JOSEPH CORNELIUS Hallenbeck (Bruce Willis) is having one of those mornings.
    Slept in his car. Woke up with a dead rat on his chest. Went home to find a live one in his faithless wife's bedroom closet.
    "Nobody likes you," the down, nearly defeated Los Angeles gumshoe tells himself. "Everybody hates you. You're gonna lose."
    Across town, James Alexander Dix (Damon Wayans) is not doing any better. Jobless. Pain-killers for breakfast. Liquor for lunch.
    "All I do these days is lose friends, drink and nail anything with a heartbeat," whines the self-pitying former football star.
    Hail the heroes. In The Last Boy Scout, British-born director Tony Scott takes a neo-noir shot at the results of Reagan's "morning in America."
    Welcome back, Bruce. For the past year, actor Willis has been living Hallenbeck's "nobody loves me" mantra.
    Everybody seems to have hated him in his starring vehicles Bonfire of the Vanities and Hudson Hawk. His supporting-role presence was little help to box office losers Mortal Thoughts and Billy Bathgate.
     Under Scott's direction, though, Willis comes back like gangbusters. As Joe Hallenbeck, he is a Die Hard-like character at large in a Lethal Weapon plot.
    At their best, urban thrillers offer a street-level reflection of the national mood. Tales of human extremity, they go to the heart of our basic beliefs and what most threatens them.
    One of this year's best, The Last Boy Scout offers us a couple of guys who've withered in the shadows of their former selves. Once heroes, Hallenbeck and Dix now fight a daily, debilitating battle against their own rage and resentment.
    Dix, who used to be "the best arm in the National League," is banned from the game for alleged drug abuse.

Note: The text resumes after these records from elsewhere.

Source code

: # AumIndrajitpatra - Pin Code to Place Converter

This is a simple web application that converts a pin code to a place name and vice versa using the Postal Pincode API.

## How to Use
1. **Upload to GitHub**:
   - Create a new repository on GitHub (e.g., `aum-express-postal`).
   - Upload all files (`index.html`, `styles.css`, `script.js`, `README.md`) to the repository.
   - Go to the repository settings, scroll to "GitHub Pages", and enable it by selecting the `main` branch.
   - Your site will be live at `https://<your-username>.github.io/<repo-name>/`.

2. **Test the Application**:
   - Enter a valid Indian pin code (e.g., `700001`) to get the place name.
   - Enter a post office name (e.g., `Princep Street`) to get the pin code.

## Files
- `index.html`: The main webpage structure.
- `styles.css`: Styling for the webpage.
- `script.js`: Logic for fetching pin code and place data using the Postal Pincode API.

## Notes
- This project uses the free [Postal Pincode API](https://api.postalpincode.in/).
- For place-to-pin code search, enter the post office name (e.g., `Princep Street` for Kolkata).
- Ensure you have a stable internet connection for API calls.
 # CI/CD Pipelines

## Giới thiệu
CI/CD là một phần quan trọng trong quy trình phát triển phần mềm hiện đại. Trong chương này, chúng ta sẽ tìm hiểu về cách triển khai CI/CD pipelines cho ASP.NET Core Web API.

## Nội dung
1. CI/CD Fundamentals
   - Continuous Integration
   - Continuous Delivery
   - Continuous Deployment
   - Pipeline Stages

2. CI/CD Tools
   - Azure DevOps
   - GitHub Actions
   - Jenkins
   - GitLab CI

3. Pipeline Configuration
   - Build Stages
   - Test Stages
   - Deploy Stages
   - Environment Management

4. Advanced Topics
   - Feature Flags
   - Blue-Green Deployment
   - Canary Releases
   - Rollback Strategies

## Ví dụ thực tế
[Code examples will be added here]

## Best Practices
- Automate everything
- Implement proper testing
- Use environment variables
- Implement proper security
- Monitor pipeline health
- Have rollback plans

    Hallenbeck, the Secret Service agent who saved the life of President Carter (look-alike actor Ed Beheler), lost his job for punching out less-than-upright California senator Calvin Baynard (Chelcie Ross).
    Both are at the bottom and in despair. They meet on the night that professional killers gun down Dix's girlfriend, a topless dancer named Cory (Halle Berry). Together, they lift the lid on a whole lot of social and political corruption.

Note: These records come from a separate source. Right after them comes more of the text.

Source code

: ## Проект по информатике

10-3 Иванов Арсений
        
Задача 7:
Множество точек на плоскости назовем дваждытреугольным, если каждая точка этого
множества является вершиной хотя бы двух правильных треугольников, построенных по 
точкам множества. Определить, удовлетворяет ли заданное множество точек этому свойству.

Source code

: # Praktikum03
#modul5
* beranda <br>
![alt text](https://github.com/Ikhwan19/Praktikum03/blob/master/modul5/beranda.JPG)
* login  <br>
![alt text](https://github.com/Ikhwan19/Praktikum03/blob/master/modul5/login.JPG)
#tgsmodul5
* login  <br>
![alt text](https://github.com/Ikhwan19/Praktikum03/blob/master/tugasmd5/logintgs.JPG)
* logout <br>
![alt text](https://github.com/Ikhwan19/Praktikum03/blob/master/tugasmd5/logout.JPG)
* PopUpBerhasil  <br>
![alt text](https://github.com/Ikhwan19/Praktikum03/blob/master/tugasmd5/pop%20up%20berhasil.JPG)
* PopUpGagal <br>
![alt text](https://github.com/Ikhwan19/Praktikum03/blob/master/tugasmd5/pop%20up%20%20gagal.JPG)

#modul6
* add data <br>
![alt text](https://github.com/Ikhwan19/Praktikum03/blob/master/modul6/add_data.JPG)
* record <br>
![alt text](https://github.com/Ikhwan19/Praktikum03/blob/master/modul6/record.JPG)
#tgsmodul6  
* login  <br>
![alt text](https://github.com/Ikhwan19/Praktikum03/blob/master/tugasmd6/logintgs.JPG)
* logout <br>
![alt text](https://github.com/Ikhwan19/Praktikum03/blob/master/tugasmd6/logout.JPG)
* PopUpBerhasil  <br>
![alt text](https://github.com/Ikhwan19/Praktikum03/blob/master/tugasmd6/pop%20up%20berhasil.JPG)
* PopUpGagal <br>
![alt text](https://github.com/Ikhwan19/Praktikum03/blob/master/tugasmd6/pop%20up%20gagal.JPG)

    Screenwriter Shane Black, creator of Lethal Weapon, is right on target here. A fan of classic hard-boiled detective fiction, he delivers a double Rocky punch, setting up the story of two essentially decent, if disconnected, men struggling to preserve some personal dignity in a dirty world.
    He packages it in an unstoppable action plot, a sharp, thrill-a-minute tale full of blazing guns, really bad bad guys, shocks, surprises and lots of things that blow up good. Scott, the director of such empty-hearted hits as Top Gun and Days of Thunder, finally manages to merge his considerable style with a modicum of substance.

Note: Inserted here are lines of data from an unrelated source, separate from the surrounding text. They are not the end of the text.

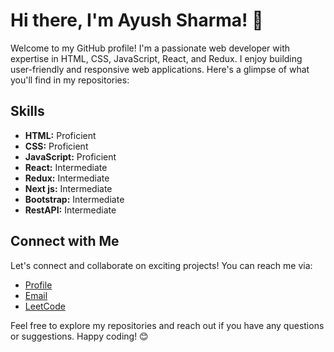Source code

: # Hi there, I'm Ayush Sharma! 👋

Welcome to my GitHub profile! I'm a passionate web developer with expertise in HTML, CSS, JavaScript, React, and Redux. I enjoy building user-friendly and responsive web applications. Here's a glimpse of what you'll find in my repositories:


## Skills

- **HTML:** Proficient
- **CSS:** Proficient
- **JavaScript:** Proficient
- **React:** Intermediate
- **Redux:** Intermediate
- **Next js:** Intermediate
- **Bootstrap:** Intermediate
- **RestAPI:** Intermediate

## Connect with Me

Let's connect and collaborate on exciting projects! You can reach me via:

- [Profile](https://theayushsharma.in)
- [Email](mailto:ayushsharma81852@gmail.com)
- [LeetCode](https://leetcode.com/theayushsharma1/)

Feel free to explore my repositories and reach out if you have any questions or suggestions. Happy coding! 😊
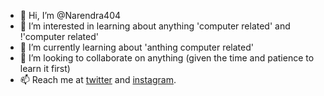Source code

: - 👋 Hi, I’m @Narendra404
- 👀 I’m interested in learning about anything 'computer related' and !'computer related' 
- 🌱 I’m currently learning about 'anthing computer related'
- 💞️ I’m looking to collaborate on anything (given the time and patience to learn it first)
- 📫 Reach me at [twitter](https://twitter.com/Naren_code) and [instagram](https://www.instagram.com/narendra616/). 

<!---
Narendra404/Narendra404 is a ✨ special ✨ repository because its `README.md` (this file) appears on your GitHub profile.
You can click the Preview link to take a look at your changes.
--->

    It's still the same old story, though. Willis, at his best, is a modern Bogart. And he is at his best as Hallenbeck, the wisecracking tough guy who clings tenaciously to his ideals in the face of every betrayal.
    Be prepared for smashing action entertainment.

The above is a restored version of a Province review by Michael Walsh originally published in 1991. For additional information on this archived material, please visit my FAQ.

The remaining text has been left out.